* [Material for this exercise]:

__________________________________________________

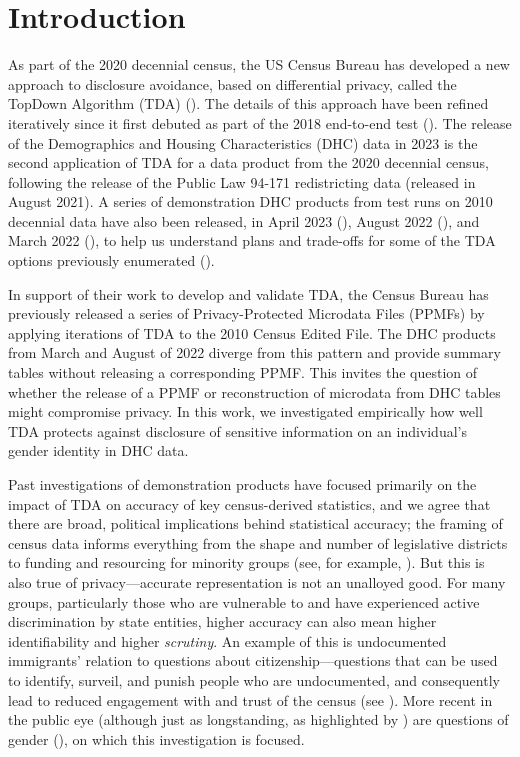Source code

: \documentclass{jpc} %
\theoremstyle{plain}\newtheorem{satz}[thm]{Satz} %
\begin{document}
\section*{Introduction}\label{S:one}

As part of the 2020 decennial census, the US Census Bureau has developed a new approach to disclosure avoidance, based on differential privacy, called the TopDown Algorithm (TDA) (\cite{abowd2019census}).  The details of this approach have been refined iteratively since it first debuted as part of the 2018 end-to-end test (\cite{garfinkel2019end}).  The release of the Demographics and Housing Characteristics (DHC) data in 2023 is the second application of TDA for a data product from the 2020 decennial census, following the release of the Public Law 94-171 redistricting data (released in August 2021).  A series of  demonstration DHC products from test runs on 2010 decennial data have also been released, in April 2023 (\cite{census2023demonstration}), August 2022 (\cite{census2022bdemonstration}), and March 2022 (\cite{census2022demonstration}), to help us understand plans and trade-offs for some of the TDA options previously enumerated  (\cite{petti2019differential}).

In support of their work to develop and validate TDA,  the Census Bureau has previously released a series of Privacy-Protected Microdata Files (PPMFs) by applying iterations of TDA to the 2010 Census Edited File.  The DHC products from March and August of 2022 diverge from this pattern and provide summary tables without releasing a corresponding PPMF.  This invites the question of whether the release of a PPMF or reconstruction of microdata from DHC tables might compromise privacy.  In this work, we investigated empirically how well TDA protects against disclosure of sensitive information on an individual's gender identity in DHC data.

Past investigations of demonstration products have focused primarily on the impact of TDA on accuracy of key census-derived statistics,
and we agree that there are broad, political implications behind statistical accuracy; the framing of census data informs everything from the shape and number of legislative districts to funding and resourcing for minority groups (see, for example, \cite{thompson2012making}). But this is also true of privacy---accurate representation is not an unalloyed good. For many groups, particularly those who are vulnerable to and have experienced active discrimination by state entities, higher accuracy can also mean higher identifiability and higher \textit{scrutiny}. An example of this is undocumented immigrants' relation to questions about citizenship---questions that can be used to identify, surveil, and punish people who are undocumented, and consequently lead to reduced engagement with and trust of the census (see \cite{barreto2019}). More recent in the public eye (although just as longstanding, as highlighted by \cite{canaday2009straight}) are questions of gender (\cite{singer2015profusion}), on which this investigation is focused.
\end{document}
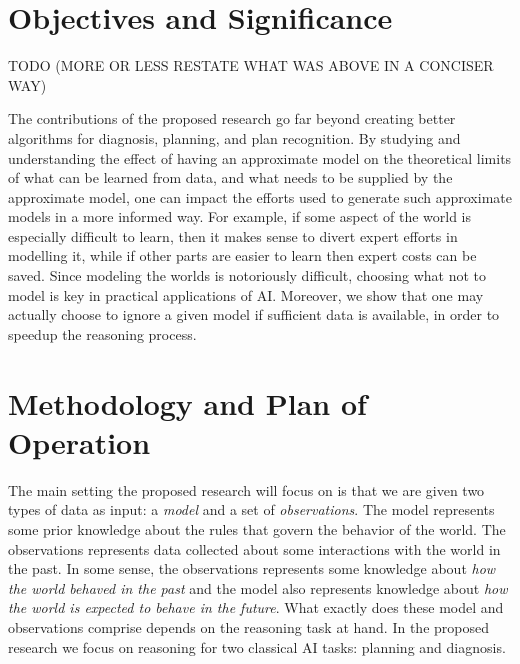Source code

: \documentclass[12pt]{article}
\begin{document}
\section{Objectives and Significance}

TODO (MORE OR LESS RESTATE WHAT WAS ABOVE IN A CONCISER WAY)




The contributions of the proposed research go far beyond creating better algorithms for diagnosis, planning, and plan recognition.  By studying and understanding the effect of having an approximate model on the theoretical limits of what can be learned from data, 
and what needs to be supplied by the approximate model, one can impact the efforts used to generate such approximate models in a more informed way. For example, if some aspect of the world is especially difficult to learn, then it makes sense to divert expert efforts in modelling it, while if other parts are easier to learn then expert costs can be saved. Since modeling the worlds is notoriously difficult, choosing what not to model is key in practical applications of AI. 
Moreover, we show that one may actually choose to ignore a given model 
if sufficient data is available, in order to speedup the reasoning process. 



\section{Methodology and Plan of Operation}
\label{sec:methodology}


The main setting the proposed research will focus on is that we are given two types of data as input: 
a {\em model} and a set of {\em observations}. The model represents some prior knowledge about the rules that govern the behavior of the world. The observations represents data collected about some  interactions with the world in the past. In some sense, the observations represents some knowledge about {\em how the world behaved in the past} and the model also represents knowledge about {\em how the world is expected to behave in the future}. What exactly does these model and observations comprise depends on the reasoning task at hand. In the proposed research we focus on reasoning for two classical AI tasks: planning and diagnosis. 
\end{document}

__________________________________________________

* [Prompt]: Print every line above once more, exactly. Omit the pictures.

* [Finished exercise]:
Source code

: \documentclass{jpc} %
\theoremstyle{plain}\newtheorem{satz}[thm]{Satz} %
\begin{document}
\section*{Introduction}\label{S:one}

As part of the 2020 decennial census, the US Census Bureau has developed a new approach to disclosure avoidance, based on differential privacy, called the TopDown Algorithm (TDA) (\cite{abowd2019census}).  The details of this approach have been refined iteratively since it first debuted as part of the 2018 end-to-end test (\cite{garfinkel2019end}).  The release of the Demographics and Housing Characteristics (DHC) data in 2023 is the second application of TDA for a data product from the 2020 decennial census, following the release of the Public Law 94-171 redistricting data (released in August 2021).  A series of  demonstration DHC products from test runs on 2010 decennial data have also been released, in April 2023 (\cite{census2023demonstration}), August 2022 (\cite{census2022bdemonstration}), and March 2022 (\cite{census2022demonstration}), to help us understand plans and trade-offs for some of the TDA options previously enumerated  (\cite{petti2019differential}).

In support of their work to develop and validate TDA,  the Census Bureau has previously released a series of Privacy-Protected Microdata Files (PPMFs) by applying iterations of TDA to the 2010 Census Edited File.  The DHC products from March and August of 2022 diverge from this pattern and provide summary tables without releasing a corresponding PPMF.  This invites the question of whether the release of a PPMF or reconstruction of microdata from DHC tables might compromise privacy.  In this work, we investigated empirically how well TDA protects against disclosure of sensitive information on an individual's gender identity in DHC data.

Past investigations of demonstration products have focused primarily on the impact of TDA on accuracy of key census-derived statistics,
and we agree that there are broad, political implications behind statistical accuracy; the framing of census data informs everything from the shape and number of legislative districts to funding and resourcing for minority groups (see, for example, \cite{thompson2012making}). But this is also true of privacy---accurate representation is not an unalloyed good. For many groups, particularly those who are vulnerable to and have experienced active discrimination by state entities, higher accuracy can also mean higher identifiability and higher \textit{scrutiny}. An example of this is undocumented immigrants' relation to questions about citizenship---questions that can be used to identify, surveil, and punish people who are undocumented, and consequently lead to reduced engagement with and trust of the census (see \cite{barreto2019}). More recent in the public eye (although just as longstanding, as highlighted by \cite{canaday2009straight}) are questions of gender (\cite{singer2015profusion}), on which this investigation is focused.
\end{document}
Source code

: \documentclass[12pt]{article}
\begin{document}
\section{Objectives and Significance}

TODO (MORE OR LESS RESTATE WHAT WAS ABOVE IN A CONCISER WAY)




The contributions of the proposed research go far beyond creating better algorithms for diagnosis, planning, and plan recognition.  By studying and understanding the effect of having an approximate model on the theoretical limits of what can be learned from data, 
and what needs to be supplied by the approximate model, one can impact the efforts used to generate such approximate models in a more informed way. For example, if some aspect of the world is especially difficult to learn, then it makes sense to divert expert efforts in modelling it, while if other parts are easier to learn then expert costs can be saved. Since modeling the worlds is notoriously difficult, choosing what not to model is key in practical applications of AI. 
Moreover, we show that one may actually choose to ignore a given model 
if sufficient data is available, in order to speedup the reasoning process. 



\section{Methodology and Plan of Operation}
\label{sec:methodology}


The main setting the proposed research will focus on is that we are given two types of data as input: 
a {\em model} and a set of {\em observations}. The model represents some prior knowledge about the rules that govern the behavior of the world. The observations represents data collected about some  interactions with the world in the past. In some sense, the observations represents some knowledge about {\em how the world behaved in the past} and the model also represents knowledge about {\em how the world is expected to behave in the future}. What exactly does these model and observations comprise depends on the reasoning task at hand. In the proposed research we focus on reasoning for two classical AI tasks: planning and diagnosis. 
\end{document}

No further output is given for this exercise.